Leaphorn was not comfortable, not physically nor mentally. He was leaning against the granite behind him, his bottom resting on a bed of matted leaves mixed with chunks of rock. His mind had been going over and over and over the various scenarios that were about to unfold.

Finally he’d concluded that this was sheer guesswork and drifted off into even murkier territory. If a man did appear below, walking toward the cabin, carrying a rifle, which name could be applied to him? Mr. Delos, of course, was obvious. And Delonie would, perhaps, be seeing Mr.

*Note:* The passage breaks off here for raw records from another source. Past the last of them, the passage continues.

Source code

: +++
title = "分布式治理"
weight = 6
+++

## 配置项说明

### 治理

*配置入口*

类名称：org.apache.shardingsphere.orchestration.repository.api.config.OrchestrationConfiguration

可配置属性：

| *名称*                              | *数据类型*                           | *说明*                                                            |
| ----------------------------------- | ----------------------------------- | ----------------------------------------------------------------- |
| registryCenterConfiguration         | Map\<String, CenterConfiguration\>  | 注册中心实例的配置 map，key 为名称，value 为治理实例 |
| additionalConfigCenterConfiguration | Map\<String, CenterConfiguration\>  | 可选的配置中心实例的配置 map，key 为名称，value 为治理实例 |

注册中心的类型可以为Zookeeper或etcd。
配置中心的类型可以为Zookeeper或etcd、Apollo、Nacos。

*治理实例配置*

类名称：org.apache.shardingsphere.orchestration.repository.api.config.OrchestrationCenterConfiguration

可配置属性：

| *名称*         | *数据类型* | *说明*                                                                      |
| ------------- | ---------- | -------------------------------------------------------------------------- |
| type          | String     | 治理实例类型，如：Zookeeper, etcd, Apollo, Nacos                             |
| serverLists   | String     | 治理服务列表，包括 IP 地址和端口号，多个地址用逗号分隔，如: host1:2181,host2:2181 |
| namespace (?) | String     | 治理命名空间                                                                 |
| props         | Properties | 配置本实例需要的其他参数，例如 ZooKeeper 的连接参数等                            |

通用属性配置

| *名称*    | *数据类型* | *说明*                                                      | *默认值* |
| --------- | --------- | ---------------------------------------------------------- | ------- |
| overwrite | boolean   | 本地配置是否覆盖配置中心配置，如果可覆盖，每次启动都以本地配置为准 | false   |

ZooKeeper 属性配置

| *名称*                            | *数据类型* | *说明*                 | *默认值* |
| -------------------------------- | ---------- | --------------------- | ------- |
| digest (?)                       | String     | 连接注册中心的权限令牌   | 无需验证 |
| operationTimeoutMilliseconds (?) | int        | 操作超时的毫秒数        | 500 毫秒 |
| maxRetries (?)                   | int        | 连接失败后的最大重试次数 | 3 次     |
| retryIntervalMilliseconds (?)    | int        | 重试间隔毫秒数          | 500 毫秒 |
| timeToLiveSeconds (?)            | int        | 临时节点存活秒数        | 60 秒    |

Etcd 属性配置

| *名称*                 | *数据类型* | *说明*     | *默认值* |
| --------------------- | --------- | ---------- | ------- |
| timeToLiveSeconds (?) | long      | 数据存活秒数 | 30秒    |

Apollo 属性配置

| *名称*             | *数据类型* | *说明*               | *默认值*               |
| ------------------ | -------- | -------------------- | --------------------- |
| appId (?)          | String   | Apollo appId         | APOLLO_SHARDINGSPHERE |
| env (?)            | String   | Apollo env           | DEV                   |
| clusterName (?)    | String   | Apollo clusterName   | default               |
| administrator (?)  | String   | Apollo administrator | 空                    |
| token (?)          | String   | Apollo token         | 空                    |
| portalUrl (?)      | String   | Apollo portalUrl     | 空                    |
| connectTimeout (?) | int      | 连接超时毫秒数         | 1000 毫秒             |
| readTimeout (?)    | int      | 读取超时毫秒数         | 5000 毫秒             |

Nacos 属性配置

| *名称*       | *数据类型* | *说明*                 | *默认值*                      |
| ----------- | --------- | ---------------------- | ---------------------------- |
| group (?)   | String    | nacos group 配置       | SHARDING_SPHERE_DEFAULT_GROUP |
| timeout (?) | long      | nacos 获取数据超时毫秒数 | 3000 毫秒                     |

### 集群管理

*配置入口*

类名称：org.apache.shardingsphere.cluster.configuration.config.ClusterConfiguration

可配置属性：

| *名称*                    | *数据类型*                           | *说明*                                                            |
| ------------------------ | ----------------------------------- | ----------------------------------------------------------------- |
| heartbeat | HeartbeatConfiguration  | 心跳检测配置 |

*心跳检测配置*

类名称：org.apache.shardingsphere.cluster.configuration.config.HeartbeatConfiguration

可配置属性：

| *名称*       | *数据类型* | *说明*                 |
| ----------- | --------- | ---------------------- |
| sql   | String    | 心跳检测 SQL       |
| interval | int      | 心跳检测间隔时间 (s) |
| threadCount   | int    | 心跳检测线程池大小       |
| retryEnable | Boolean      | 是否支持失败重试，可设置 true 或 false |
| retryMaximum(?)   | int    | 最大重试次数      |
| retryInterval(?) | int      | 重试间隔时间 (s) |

Shewnack. But how about Mr. Totter, whose obituary had already been written, or how about the Special Operations CIA agent whose name was . . . ? Leaphorn couldn’t recall the name the FBI gossip had given the man. It didn’t matter anyway, because before that he’d probably had yet another name, yet another persona.

Leaphorn rubbed the back of his hand across his eyes, shook his head. Too tired, too sleepy. But he didn’t want to doze. He wanted to remain alert. He was remembering shape-shifter stories he’d heard down the years.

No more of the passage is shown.